Slowing refers to the gradual decrease in conduction velocity evoked by repetitive electrical stimuli. The underlying mechanisms are still poorly understood, and its physiological/pathological relevance scarcely discussed; however, changes in axonal conduction properties might unmask abnormal nociceptor function and alter the encoding time window at the spinal cord.
Here, we characterized and compared the slowing in isolated units recorded from intact and axotomized saphenous nerves from mice, in vitro. We evaluated the role of hyperpolarization-activated/HCN channel current, Ih , in the generation of slowing, by examining the effect of the specific Ih blocker ZD7288.

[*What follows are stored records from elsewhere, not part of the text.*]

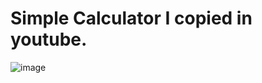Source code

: # Simple Calculator I copied in youtube.

![image](https://github.com/user-attachments/assets/e6c6a097-5eb2-4bd6-a983-55573a471cc7)
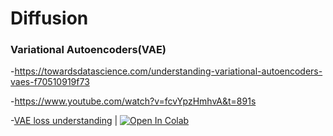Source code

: # Diffusion

### Variational Autoencoders(VAE)
-https://towardsdatascience.com/understanding-variational-autoencoders-vaes-f70510919f73

-https://www.youtube.com/watch?v=fcvYpzHmhvA&t=891s

-[VAE loss understanding](VAE.ipynb)  | [![Open In Colab](https://colab.research.google.com/assets/colab-badge.svg)](https://colab.research.google.com/drive/1455Y-HZguQ7ohswEn18WmtU6KRTi232H?usp=sharing)

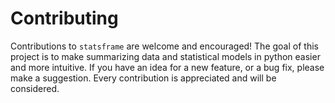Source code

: # Contributing

Contributions to `statsframe` are welcome and encouraged! The goal of this
project is to make summarizing data and statistical models in python easier and
more intuitive. If you have an idea for a new feature, or a bug fix, please make
a suggestion. Every contribution is appreciated and will be considered.
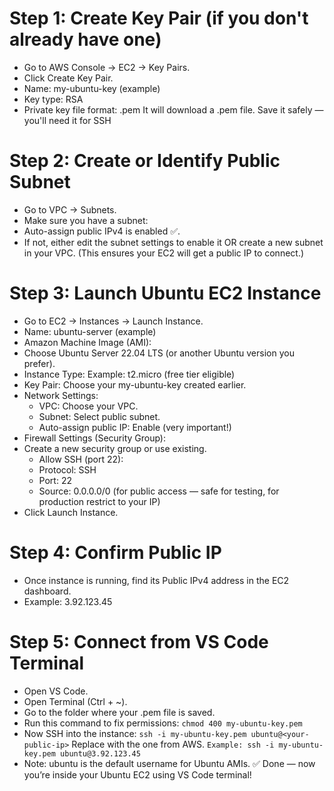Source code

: # Step 1: Create Key Pair (if you don't already have one)
- Go to AWS Console → EC2 → Key Pairs.
- Click Create Key Pair.
- Name: my-ubuntu-key (example)
- Key type: RSA
- Private key file format: .pem
It will download a .pem file. Save it safely — you'll need it for SSH

# Step 2: Create or Identify Public Subnet
- Go to VPC → Subnets.
- Make sure you have a subnet:
- Auto-assign public IPv4 is enabled ✅.
- If not, either edit the subnet settings to enable it OR create a new subnet in your VPC.
(This ensures your EC2 will get a public IP to connect.)

# Step 3: Launch Ubuntu EC2 Instance
- Go to EC2 → Instances → Launch Instance.
- Name: ubuntu-server (example)
- Amazon Machine Image (AMI):
- Choose Ubuntu Server 22.04 LTS (or another Ubuntu version you prefer).
- Instance Type: Example: t2.micro (free tier eligible)
- Key Pair: Choose your my-ubuntu-key created earlier.
- Network Settings:
    * VPC: Choose your VPC.
    * Subnet: Select public subnet.
    * Auto-assign public IP: Enable (very important!)
- Firewall Settings (Security Group):
- Create a new security group or use existing.
    * Allow SSH (port 22):
    * Protocol: SSH
    * Port: 22
    * Source: 0.0.0.0/0 (for public access — safe for testing, for production restrict to your IP)
- Click Launch Instance.

# Step 4: Confirm Public IP
- Once instance is running, find its Public IPv4 address in the EC2 dashboard.
- Example: 3.92.123.45

# Step 5: Connect from VS Code Terminal
- Open VS Code.
- Open Terminal (Ctrl + ~).
- Go to the folder where your .pem file is saved.
- Run this command to fix permissions:
  `chmod 400 my-ubuntu-key.pem`
- Now SSH into the instance:
  `ssh -i my-ubuntu-key.pem ubuntu@<your-public-ip>`
Replace <your-public-ip> with the one from AWS.
   `Example: ssh -i my-ubuntu-key.pem ubuntu@3.92.123.45`
- Note: ubuntu is the default username for Ubuntu AMIs.
✅ Done — now you’re inside your Ubuntu EC2 using VS Code terminal!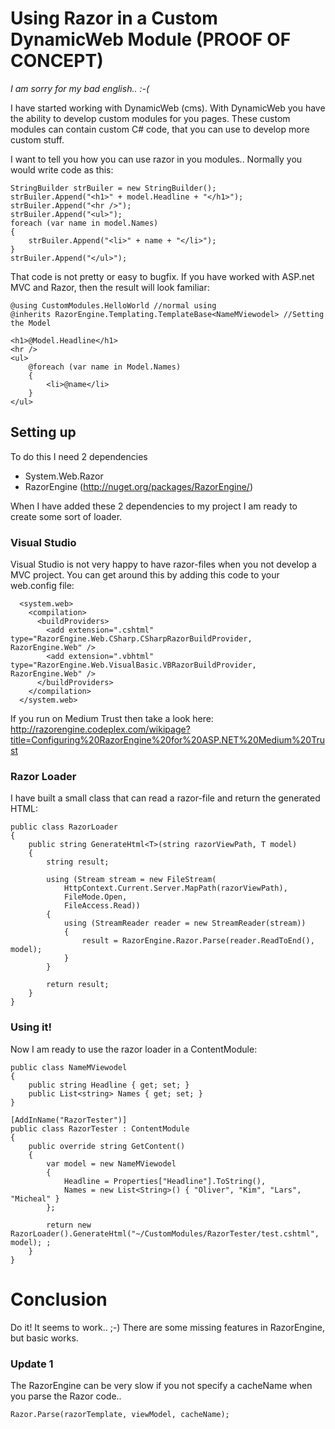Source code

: # Using Razor in a Custom DynamicWeb Module (PROOF OF CONCEPT)

*I am sorry for my bad english.. :-(*

I have started working with DynamicWeb (cms). With DynamicWeb you have the ability
to develop custom modules for you pages. These custom modules can contain custom C# code, that you can use to develop more custom stuff.

I want to tell you how you can use razor in you modules..
Normally you would write code as this:

    StringBuilder strBuiler = new StringBuilder();
    strBuiler.Append("<h1>" + model.Headline + "</h1>");
    strBuiler.Append("<hr />");
    strBuiler.Append("<ul>");
    foreach (var name in model.Names)
    {
        strBuiler.Append("<li>" + name + "</li>");
    }
    strBuiler.Append("</ul>");

That code is not pretty or easy to bugfix. If you have worked with ASP.net MVC and Razor, then the result will look familiar:
    
    @using CustomModules.HelloWorld //normal using
    @inherits RazorEngine.Templating.TemplateBase<NameMViewodel> //Setting the Model

    <h1>@Model.Headline</h1>
    <hr />
    <ul>
        @foreach (var name in Model.Names)
        {
            <li>@name</li>
        }
    </ul>

## Setting up
To do this I need 2 dependencies
    
- System.Web.Razor
- RazorEngine (http://nuget.org/packages/RazorEngine/) 

When I have added these 2 dependencies to my project I am ready to create some sort of loader.

### Visual Studio
Visual Studio is not very happy to have razor-files when you not develop a MVC project. You can get around this by adding this code to your web.config file:

      <system.web>
        <compilation>
          <buildProviders>
            <add extension=".cshtml" type="RazorEngine.Web.CSharp.CSharpRazorBuildProvider, RazorEngine.Web" />
            <add extension=".vbhtml" type="RazorEngine.Web.VisualBasic.VBRazorBuildProvider, RazorEngine.Web" />
          </buildProviders>
        </compilation>
      </system.web>

If you run on Medium Trust then take a look here: http://razorengine.codeplex.com/wikipage?title=Configuring%20RazorEngine%20for%20ASP.NET%20Medium%20Trust

### Razor Loader
I have built a small class that can read a razor-file and return the generated HTML:

    public class RazorLoader
    {
        public string GenerateHtml<T>(string razorViewPath, T model)
        {
            string result;

            using (Stream stream = new FileStream(
                HttpContext.Current.Server.MapPath(razorViewPath),
                FileMode.Open,
                FileAccess.Read))
            {
                using (StreamReader reader = new StreamReader(stream))
                {
                    result = RazorEngine.Razor.Parse(reader.ReadToEnd(), model);
                }
            }

            return result;
        }
    }

### Using it!
Now I am ready to use the razor loader in a ContentModule:

    public class NameMViewodel
    {
        public string Headline { get; set; }
        public List<string> Names { get; set; }
    }

    [AddInName("RazorTester")]
    public class RazorTester : ContentModule
    {
        public override string GetContent()
        {
            var model = new NameMViewodel
            {
                Headline = Properties["Headline"].ToString(),
                Names = new List<String>() { "Oliver", "Kim", "Lars", "Micheal" }
            };

            return new RazorLoader().GenerateHtml("~/CustomModules/RazorTester/test.cshtml", model); ;
        }
    }

# Conclusion
Do it! It seems to work.. ;-) There are some missing features in RazorEngine, but basic works.


### Update 1
The RazorEngine can be very slow if you not specify a cacheName when you parse the Razor code..

    Razor.Parse(razorTemplate, viewModel, cacheName);
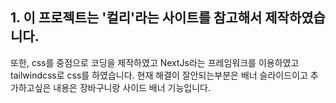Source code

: ## 1. 이 프로젝트는 '컬리'라는 사이트를 참고해서 제작하였습니다.
또한, css를 중점으로 코딩을 제작하였고 NextJs라는 프레임워크를 이용하였고 tailwindcss로 css를 하였습니다.
현재 해결이 잘안되는부분은 배너 슬라이드이고 
추가하고싶은 내용은 장바구니랑 사이드 배너 기능입니다.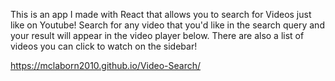 This is an app I made with React that allows you to search for Videos just like on Youtube! Search for any video that you'd like in the search query and your result will appear in the video player below. There are also a list of videos you can click to watch on the sidebar!

https://mclaborn2010.github.io/Video-Search/
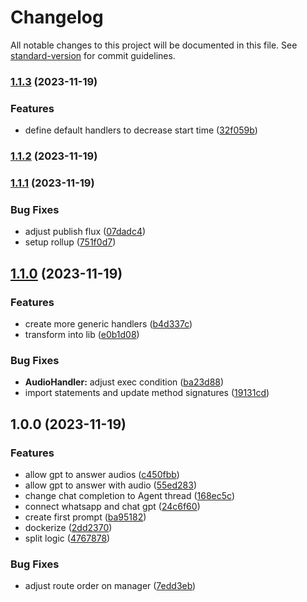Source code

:# Changelog

All notable changes to this project will be documented in this file. See [standard-version](https://github.com/conventional-changelog/standard-version) for commit guidelines.

### [1.1.3](https://github.com/gabrielh-silvestre/s1-agents/compare/v1.1.2...v1.1.3) (2023-11-19)


### Features

* define default handlers to decrease start time ([32f059b](https://github.com/gabrielh-silvestre/s1-agents/commit/32f059bf2e61c272895eab5eeca8abd892bc12fe))

### [1.1.2](https://github.com/gabrielh-silvestre/s1-agents/compare/v1.1.1...v1.1.2) (2023-11-19)

### [1.1.1](https://github.com/gabrielh-silvestre/s1-agents/compare/v1.1.0...v1.1.1) (2023-11-19)


### Bug Fixes

* adjust publish flux ([07dadc4](https://github.com/gabrielh-silvestre/s1-agents/commit/07dadc4427b0f9e35b3a4698e0d2ca8717612d87))
* setup rollup ([751f0d7](https://github.com/gabrielh-silvestre/s1-agents/commit/751f0d72dd53e8abc69b6a37d0936fdb47c2f619))

## [1.1.0](https://github.com/gabrielh-silvestre/s1-agents/compare/v1.0.0...v1.1.0) (2023-11-19)


### Features

* create more generic handlers ([b4d337c](https://github.com/gabrielh-silvestre/s1-agents/commit/b4d337c6661bef53c53e64f1bf7202497b036b41))
* transform into lib ([e0b1d08](https://github.com/gabrielh-silvestre/s1-agents/commit/e0b1d0816cc91e8f9cc3c8ed053b010f3c3ec96e))


### Bug Fixes

* **AudioHandler:** adjust exec condition ([ba23d88](https://github.com/gabrielh-silvestre/s1-agents/commit/ba23d88b61f70a4dac0fd3b9442d6d94e6f71824))
* import statements and update method signatures ([19131cd](https://github.com/gabrielh-silvestre/s1-agents/commit/19131cd4f20a185b254f996e37dabfa1aad37040))

## 1.0.0 (2023-11-19)


### Features

* allow gpt to answer audios ([c450fbb](https://github.com/gabrielh-silvestre/s1-agents/commit/c450fbb44b1737692e91cd1bd8149eedcd7137c8))
* allow gpt to answer with audio ([55ed283](https://github.com/gabrielh-silvestre/s1-agents/commit/55ed283eac071f6b523b1519089fec41b271c48a))
* change chat completion to Agent thread ([168ec5c](https://github.com/gabrielh-silvestre/s1-agents/commit/168ec5c62619ca04ed61454b3098cb014d8cd158))
* connect whatsapp and chat gpt ([24c6f60](https://github.com/gabrielh-silvestre/s1-agents/commit/24c6f602d0a23d437e6b9bbeb4cb591160d66af5))
* create first prompt ([ba95182](https://github.com/gabrielh-silvestre/s1-agents/commit/ba95182b3844e98860138db3d8eeb392463d7ee7))
* dockerize ([2dd2370](https://github.com/gabrielh-silvestre/s1-agents/commit/2dd237094cba40a4b6980503a682be131705ebad))
* split logic ([4767878](https://github.com/gabrielh-silvestre/s1-agents/commit/47678789e4db41f14b18dad537f9a4d538911e15))


### Bug Fixes

* adjust route order on manager ([7edd3eb](https://github.com/gabrielh-silvestre/s1-agents/commit/7edd3eb67490b9981f6fe1320887a447242b4cf2))
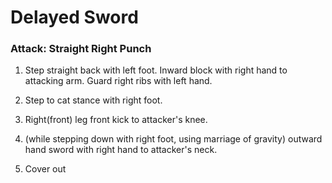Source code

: # Delayed Sword

### Attack: Straight Right Punch

1. Step straight back with left foot. Inward block with right hand to attacking arm. Guard right ribs with left hand.
1. Step to cat stance with right foot.
1. Right(front) leg front kick to attacker's knee.
1. (while stepping down with right foot, using marriage of gravity) outward hand sword with right hand to attacker's neck.
	
1. Cover out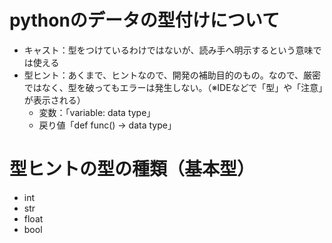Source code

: # pythonのデータの型付けについて
- キャスト：型をつけているわけではないが、読み手へ明示するという意味では使える
- 型ヒント：あくまで、ヒントなので、開発の補助目的のもの。なので、厳密ではなく、型を破ってもエラーは発生しない。（※IDEなどで「型」や「注意」が表示される）
    - 変数：「variable: data type」
    - 戻り値「def func() -> data type」

# 型ヒントの型の種類（基本型）
- int
- str
- float
- bool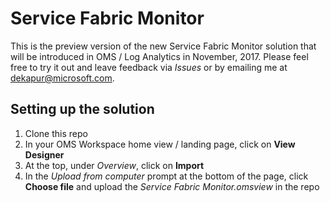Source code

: # Service Fabric Monitor

This is the preview version of the new Service Fabric Monitor solution that will be introduced in OMS / Log Analytics in November, 2017. Please feel free to try it out and leave feedback via *Issues* or by emailing me at dekapur@microsoft.com.

## Setting up the solution 

1. Clone this repo
2. In your OMS Workspace home view / landing page, click on **View Designer**
3. At the top, under *Overview*, click on **Import**
4. In the *Upload from computer* prompt at the bottom of the page, click **Choose file** and upload the *Service Fabric Monitor.omsview* in the repo

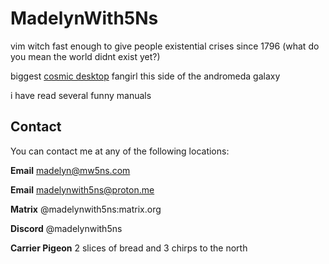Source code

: # MadelynWith5Ns

vim witch fast enough to give people existential crises since 1796 (what do you mean the world didnt exist yet?)

biggest [cosmic desktop](https://github.com/pop-os/cosmic-epoch) fangirl this side of the andromeda galaxy

i have read several funny manuals

## Contact
You can contact me at any of the following locations:

**Email** madelyn@mw5ns.com

**Email** madelynwith5ns@proton.me

**Matrix** @madelynwith5ns:matrix.org

**Discord** @madelynwith5ns

**Carrier Pigeon** 2 slices of bread and 3 chirps to the north

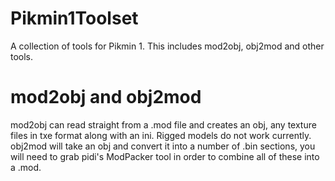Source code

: # Pikmin1Toolset
A collection of tools for Pikmin 1.  This includes mod2obj, obj2mod and other tools.
# mod2obj and obj2mod
mod2obj can read straight from a .mod file and creates an obj, any texture files in txe format along with an ini. Rigged models do not work currently. 
obj2mod will take an obj and convert it into a number of .bin sections, you will need to grab pidi's ModPacker tool in order to combine all of these into a .mod.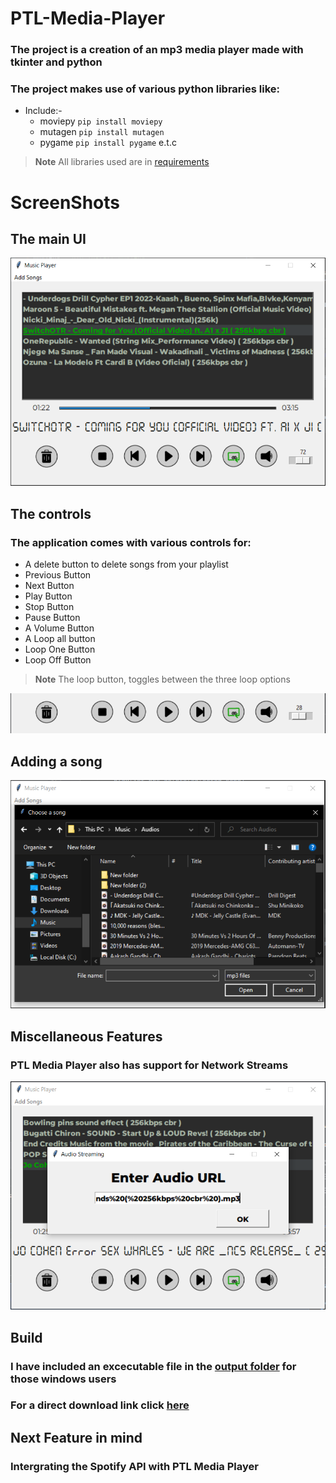 # PTL-Media-Player
### The project is a creation of an mp3 media player made with tkinter and python
### The project makes use of various python libraries like:
- Include:-
  - moviepy  `pip install moviepy`
  - mutagen `pip install mutagen`
  - pygame `pip install pygame` e.t.c
> **Note** 
> All libraries used are in [requirements][libraries]

# ScreenShots
## The main UI

![UI...](screenshots/main-UI.PNG?raw=true "Optional Title")

## The controls
### The application comes with various controls for:
- A delete button to delete songs from your playlist
- Previous Button
- Next Button
- Play Button
- Stop Button
- Pause Button
- A Volume Button
- A Loop all button
- Loop One Button
- Loop Off Button
> **Note** 
> The loop button, toggles between the three loop options

![Controls...](screenshots/controls.PNG?raw=true "Optional Title")

## Adding a song

![AddSong...](screenshots/add-song.PNG?raw=true "Optional Title")

## Miscellaneous Features
### PTL Media Player also has support for Network Streams

![Stream...](screenshots/stream.PNG?raw=true "Optional Title")

## Build
### I have included an excecutable file in the [output folder][build] for those windows users
### For a direct download link click [here][setup]

## Next Feature in mind
### Intergrating the Spotify API with PTL Media Player

[libraries]: requirements.txt
[build]: output/setup.exe
[setup]: https://github.com/IdrisFallout/PTL-Media-Player/raw/master/output/setup.exe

Based on their degree of slowing, intact C-fibres were classified as presumed nociceptors or non-nociceptors (>13% or <7% latency increase, respectively). Upon ZD7288 treatment, slowing was significantly augmented in 19/25 of the presumed C-nociceptors. In nerve-end neuromas, axotomized C-fibres could not be classified by their degree of slowing, which, in addition, was unrelated to the presence of ectopic mechanosensitivity. Axotomized fibres showed a ∼2.5-fold reduction in their slowing as compared with intact units and the effects of ZD7288 were more prominent, both in magnitude and percentage of sensitive fibres. Interestingly, in control conditions, all fibres sensitive to ZD7288 were more resistant to slowing.
Under our experimental conditions, slowing seems largely dependent on functional Ih . The marked decrease in slowing after axotomy in C-fibres fits with the increased expression of functional hyperpolarization-activated/HCN channel current and may underlie the analgesic effects of the specific Ih blocker ZD7288 previously described in neuropathic pain models.